• RECORDS SHOWN
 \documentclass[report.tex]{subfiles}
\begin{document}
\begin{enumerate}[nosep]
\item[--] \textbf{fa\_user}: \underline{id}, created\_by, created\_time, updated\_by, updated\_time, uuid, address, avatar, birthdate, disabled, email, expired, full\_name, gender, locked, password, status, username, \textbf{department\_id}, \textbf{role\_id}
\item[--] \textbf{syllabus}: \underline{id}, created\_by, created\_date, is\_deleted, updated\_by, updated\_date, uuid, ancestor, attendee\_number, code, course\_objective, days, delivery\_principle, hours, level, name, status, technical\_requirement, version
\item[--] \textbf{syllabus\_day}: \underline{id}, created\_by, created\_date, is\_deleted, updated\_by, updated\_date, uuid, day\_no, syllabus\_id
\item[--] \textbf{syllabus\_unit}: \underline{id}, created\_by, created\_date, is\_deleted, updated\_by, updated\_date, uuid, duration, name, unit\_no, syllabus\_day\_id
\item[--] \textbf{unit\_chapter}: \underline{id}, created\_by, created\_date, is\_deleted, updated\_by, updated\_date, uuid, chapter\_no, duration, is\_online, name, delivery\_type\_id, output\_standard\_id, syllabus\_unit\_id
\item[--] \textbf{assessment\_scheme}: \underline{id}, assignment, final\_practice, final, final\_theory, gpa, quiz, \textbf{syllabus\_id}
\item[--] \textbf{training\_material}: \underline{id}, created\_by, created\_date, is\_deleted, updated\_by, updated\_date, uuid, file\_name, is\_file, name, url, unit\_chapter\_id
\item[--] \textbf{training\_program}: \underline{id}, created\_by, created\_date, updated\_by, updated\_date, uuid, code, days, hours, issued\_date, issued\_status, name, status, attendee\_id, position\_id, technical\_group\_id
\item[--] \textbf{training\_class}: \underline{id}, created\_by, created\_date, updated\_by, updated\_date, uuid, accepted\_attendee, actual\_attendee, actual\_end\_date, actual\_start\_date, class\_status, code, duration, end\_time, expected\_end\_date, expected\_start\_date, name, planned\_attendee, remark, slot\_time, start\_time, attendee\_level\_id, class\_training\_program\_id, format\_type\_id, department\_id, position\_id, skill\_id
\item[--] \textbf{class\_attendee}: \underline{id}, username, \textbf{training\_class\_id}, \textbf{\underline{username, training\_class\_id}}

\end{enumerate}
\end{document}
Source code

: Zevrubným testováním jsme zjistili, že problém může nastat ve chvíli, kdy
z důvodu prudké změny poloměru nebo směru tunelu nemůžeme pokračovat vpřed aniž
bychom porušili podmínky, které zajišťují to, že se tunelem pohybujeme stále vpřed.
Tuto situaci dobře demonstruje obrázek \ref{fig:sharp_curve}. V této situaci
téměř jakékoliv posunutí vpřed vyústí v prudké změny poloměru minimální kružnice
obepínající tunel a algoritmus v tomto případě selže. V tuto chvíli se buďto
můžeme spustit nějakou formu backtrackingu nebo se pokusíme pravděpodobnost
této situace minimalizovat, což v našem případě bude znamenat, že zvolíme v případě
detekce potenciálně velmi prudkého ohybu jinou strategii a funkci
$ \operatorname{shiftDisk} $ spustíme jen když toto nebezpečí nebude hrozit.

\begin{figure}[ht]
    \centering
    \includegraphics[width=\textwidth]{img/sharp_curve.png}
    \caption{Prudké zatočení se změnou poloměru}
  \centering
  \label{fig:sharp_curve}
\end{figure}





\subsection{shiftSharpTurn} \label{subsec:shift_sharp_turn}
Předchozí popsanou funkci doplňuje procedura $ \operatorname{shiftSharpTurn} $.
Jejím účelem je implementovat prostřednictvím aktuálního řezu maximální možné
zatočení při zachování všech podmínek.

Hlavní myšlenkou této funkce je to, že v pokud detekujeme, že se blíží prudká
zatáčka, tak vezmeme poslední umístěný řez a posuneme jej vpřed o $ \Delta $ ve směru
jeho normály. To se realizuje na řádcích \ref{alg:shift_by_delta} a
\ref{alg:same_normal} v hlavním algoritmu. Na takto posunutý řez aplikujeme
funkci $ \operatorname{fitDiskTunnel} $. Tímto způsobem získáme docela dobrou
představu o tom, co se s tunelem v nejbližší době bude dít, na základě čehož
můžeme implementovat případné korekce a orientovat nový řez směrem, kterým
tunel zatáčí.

• AIM OF THE EXERCISE
Return a copy of each line in the entries that contains "delivery".

• RESPONSE TO THIS TASK
\item[--] \textbf{syllabus}: \underline{id}, created\_by, created\_date, is\_deleted, updated\_by, updated\_date, uuid, ancestor, attendee\_number, code, course\_objective, days, delivery\_principle, hours, level, name, status, technical\_requirement, version
\item[--] \textbf{unit\_chapter}: \underline{id}, created\_by, created\_date, is\_deleted, updated\_by, updated\_date, uuid, chapter\_no, duration, is\_online, name, delivery\_type\_id, output\_standard\_id, syllabus\_unit\_id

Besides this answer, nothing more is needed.